Cass. 2e civ., 17 févr. 2022, no 21-40030

Une mère avait sollicité la caisse d’allocations familiales (CAF) de la Manche pour percevoir des prestations familiales pour ses enfants. L’organisme débiteur avait refusé, se fondant sur l’article D. 512-2 du Code de la sécurité sociale qui prévoit que, pour attester de la régularité de l’entrée et du séjour des enfants étrangers, il convient d’être muni d’une attestation délivrée par l’autorité préfectorale précisant que l’enfant est entré en France au plus tard en même temps que l’un de ses parents admis au séjour sur le fondement de la « vie privée et familiale », ce qui semble-t-il n’était pas démontré par l’allocataire.
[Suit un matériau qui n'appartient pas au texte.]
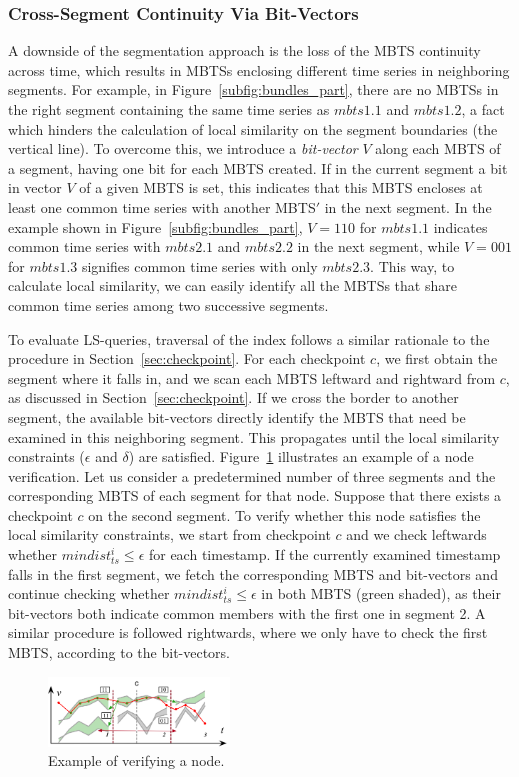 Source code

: \subsubsection{Cross-Segment Continuity Via Bit-Vectors}
\label{subsec:bit_vectors}
A downside of the segmentation approach is the loss of the MBTS continuity across time, which results in MBTSs enclosing different time series in neighboring segments. For example, in Figure~\ref{subfig:bundles_part}, there are no MBTSs in the right segment containing the same time series as $mbts1.1$ and $mbts1.2$, a fact which hinders the calculation of local similarity on the segment boundaries (the vertical line). To overcome this, we introduce a \textit{bit-vector} $V$ along each MBTS of a segment, having one bit for each MBTS created. If in the current segment a bit in vector $V$ of a given MBTS is set, this indicates that this MBTS encloses at least one common time series with another MBTS$'$ in the next segment. In the example shown in Figure~\ref{subfig:bundles_part}, $V=110$ for $mbts1.1$ indicates common time series with $mbts2.1$ and $mbts2.2$ in the next segment, while $V=001 $ for $mbts1.3$ signifies common time series with only $mbts2.3$. This way, to calculate local similarity, we can easily identify all the MBTSs that share common time series among two successive segments. 

To evaluate LS-queries, traversal of the \sbtsr index follows a similar rationale to the procedure in Section~\ref{sec:checkpoint}. For each checkpoint $c$, we first obtain the segment where it falls in, and we scan each MBTS leftward and rightward from $c$, as discussed in Section~\ref{sec:checkpoint}. If we cross the border to another segment, the available bit-vectors directly identify the MBTS that need be examined in this neighboring segment. This propagates until the local similarity constraints ($\epsilon$ and $\delta$) are satisfied. Figure~\ref{fig:part_checkpnt} illustrates an example of a node verification. Let us consider a predetermined number of three segments and the corresponding MBTS of each segment for that node. Suppose that there exists a checkpoint $c$ on the second segment. To verify whether this node satisfies the local similarity constraints, we start from checkpoint $c$ and we check leftwards whether $mindist_{ts}^{i} \leq \epsilon$ for each timestamp. If the currently examined timestamp falls in the first segment, we fetch the corresponding MBTS and bit-vectors and continue checking whether $mindist_{ts}^{i} \leq \epsilon$ in both MBTS (green shaded), as their bit-vectors both indicate common members with the first one in segment 2. A similar procedure is followed rightwards, where we only have to check the first MBTS, according to the bit-vectors.

\begin{figure}[tb]
    \centering
    \includegraphics[width=0.43\textwidth]{Figures/partition_checkpoint_check.png}
    \caption{Example of verifying a \sbtsr node.}
    \label{fig:part_checkpnt}
\end{figure}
Aussi, cette dernière saisit d’un recours le tribunal judiciaire et fait valoir l’inconstitutionnalité de l’article D. 512-2 du Code de la sécurité sociale au regard du principe d’égalité. Saisie de cette QPC, la deuxième chambre civile de la Cour de cassation, dans son arrêt du 17 février 2022, clôt le débat en refusant de transmettre la question au Conseil constitutionnel, considérant que cette interrogation n’était pas nouvelle et ne présentait pas un caractère sérieux.

Cette décision est l’occasion de revenir sur les conditions d’octroi des prestations familiales au parent étranger du mineur né hors du territoire français (I), puis d’analyser la position des magistrats (II).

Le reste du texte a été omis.